Anatomy of a Super Bowl Shoot
For the launch of the 2007 Escalade-a chromed-up, 22-inch-wheeled version of the ride preferred by players-Leo Burnett/Chicago and Supply and Demand director Jeffery Plansker whipped up a fashion-oriented spectacle designed to play up the Escalade glamour connection, and to stand out during the Super Bowl.
The shoot took place over three days in an airport hangar in Van Nuys, Calif., and assembled some of the leading talent in the style world-the all-important costumes were designed by Oscar winner Colleen Atwood (Chicago, Memoirs of a Geisha); top makeup artist Kabuki was on paint detail; DJs Aurelito & Shakespeare spun from their ice cream truck booth; and stylists Hector Castro and Patrick Milani, who typically work the Milan shows and the pages of Vogue, were on hand to transform the hangar into an authentic fashion event, ensuring the show had the proper Euro flavor while appealing to a U.S. audience. A long mirrored runway bisected the space and was lined by rows of chairs occupied by 150 well-coiffed extras, celebrity-ish plants like Rachel Hunter and Marcus Allen (and a woman dressed to look strikingly like a certain demonic editrix with a blunt bob and dark glasses). The runway terminated in a hydraulic platform that would ultimately appear to raise the lead model Oluchi ( and eventually the car) out of a pool of chrome. All the models striding the runway were outfitted with custom-made, chrome-accented dresses (L.A. fashion designer Carlos Rosario worked with Atwood on the clothes) and touches like chrome-tipped eyelashes. The chrome dip effect was completed with visual effects from The Mill.
Creatives Tor Myhren and Don McKinney created the concept of "chrome couture" after spending time observing the vehicle and joking to each other that it almost literally was "dripping chrome. The DNA of the brand is rooted in glamour," says Myhren. "The Escalade fits nicely in this world, it was immediately taken up by the fashion and entertainment word when it launched."

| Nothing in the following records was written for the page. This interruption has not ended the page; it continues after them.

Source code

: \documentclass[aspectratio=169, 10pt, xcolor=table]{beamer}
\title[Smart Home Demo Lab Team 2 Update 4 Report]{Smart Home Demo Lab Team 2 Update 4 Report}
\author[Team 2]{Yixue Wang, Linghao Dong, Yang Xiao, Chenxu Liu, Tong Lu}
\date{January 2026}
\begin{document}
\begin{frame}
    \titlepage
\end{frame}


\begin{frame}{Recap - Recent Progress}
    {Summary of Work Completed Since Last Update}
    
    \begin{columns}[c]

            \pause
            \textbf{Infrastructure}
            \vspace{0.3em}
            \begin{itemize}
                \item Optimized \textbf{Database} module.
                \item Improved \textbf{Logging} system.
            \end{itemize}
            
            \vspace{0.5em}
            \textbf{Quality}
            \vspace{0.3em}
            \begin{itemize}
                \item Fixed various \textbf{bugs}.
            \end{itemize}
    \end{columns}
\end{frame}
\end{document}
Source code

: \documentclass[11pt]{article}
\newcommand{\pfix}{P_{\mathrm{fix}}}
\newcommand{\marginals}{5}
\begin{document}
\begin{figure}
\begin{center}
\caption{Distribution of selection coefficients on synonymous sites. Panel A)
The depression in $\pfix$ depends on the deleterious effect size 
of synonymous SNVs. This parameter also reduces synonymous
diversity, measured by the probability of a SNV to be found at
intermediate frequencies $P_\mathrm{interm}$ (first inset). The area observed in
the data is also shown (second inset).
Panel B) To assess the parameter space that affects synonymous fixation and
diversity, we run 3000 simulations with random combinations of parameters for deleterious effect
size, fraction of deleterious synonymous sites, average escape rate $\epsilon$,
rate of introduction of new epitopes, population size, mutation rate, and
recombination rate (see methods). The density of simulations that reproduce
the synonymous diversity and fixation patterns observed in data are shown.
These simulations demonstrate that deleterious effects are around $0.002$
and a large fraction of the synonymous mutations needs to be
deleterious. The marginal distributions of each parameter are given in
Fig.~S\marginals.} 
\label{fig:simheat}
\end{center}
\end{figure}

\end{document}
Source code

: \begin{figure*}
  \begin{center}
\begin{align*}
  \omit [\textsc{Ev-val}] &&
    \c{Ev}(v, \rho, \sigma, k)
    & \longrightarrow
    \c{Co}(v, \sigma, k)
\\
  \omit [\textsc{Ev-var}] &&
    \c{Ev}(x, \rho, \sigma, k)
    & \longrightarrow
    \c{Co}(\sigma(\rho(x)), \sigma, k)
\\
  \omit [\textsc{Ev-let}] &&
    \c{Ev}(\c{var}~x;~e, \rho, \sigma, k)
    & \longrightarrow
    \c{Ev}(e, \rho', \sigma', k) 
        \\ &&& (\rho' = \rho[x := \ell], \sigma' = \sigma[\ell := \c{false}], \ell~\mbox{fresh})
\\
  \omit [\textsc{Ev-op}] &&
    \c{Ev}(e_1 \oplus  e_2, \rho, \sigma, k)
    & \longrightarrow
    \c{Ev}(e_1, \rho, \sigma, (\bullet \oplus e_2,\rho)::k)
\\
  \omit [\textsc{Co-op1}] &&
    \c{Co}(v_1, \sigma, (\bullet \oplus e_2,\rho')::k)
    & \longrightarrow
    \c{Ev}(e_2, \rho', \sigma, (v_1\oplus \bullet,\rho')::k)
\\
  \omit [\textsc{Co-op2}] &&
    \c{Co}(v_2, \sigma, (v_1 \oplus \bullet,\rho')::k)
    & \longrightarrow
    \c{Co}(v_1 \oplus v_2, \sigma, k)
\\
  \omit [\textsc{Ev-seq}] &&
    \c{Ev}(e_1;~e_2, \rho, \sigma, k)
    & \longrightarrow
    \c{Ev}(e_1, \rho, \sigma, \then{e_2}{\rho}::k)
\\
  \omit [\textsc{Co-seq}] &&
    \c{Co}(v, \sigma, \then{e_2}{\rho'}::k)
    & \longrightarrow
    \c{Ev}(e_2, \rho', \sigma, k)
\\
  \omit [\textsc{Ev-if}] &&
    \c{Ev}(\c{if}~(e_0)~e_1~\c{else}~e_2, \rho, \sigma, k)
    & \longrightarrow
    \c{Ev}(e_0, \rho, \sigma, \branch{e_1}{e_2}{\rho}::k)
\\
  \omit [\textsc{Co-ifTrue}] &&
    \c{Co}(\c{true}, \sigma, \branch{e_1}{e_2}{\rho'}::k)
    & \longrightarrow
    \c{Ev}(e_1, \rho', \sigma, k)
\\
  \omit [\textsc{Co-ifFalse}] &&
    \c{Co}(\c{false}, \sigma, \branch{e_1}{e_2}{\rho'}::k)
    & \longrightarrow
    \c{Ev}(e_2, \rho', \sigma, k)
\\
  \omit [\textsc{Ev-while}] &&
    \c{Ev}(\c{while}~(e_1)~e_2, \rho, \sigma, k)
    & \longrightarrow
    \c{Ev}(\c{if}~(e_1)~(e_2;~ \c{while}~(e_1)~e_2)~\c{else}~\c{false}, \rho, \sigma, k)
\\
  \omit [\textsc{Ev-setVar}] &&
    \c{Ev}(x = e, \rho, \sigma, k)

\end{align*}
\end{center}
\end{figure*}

Agency exec producer Jack Nelson says authenticity and believability were key to the spot, and it was important "not to be beholden to special effects." As the director to pull this off, Plansker had, according to Nelson, "an oblique, raw, almost brutal honesty to his work."
The spot's theme carried through in other media, with photographer David LaChappelle interpreting chrome couture in print ads.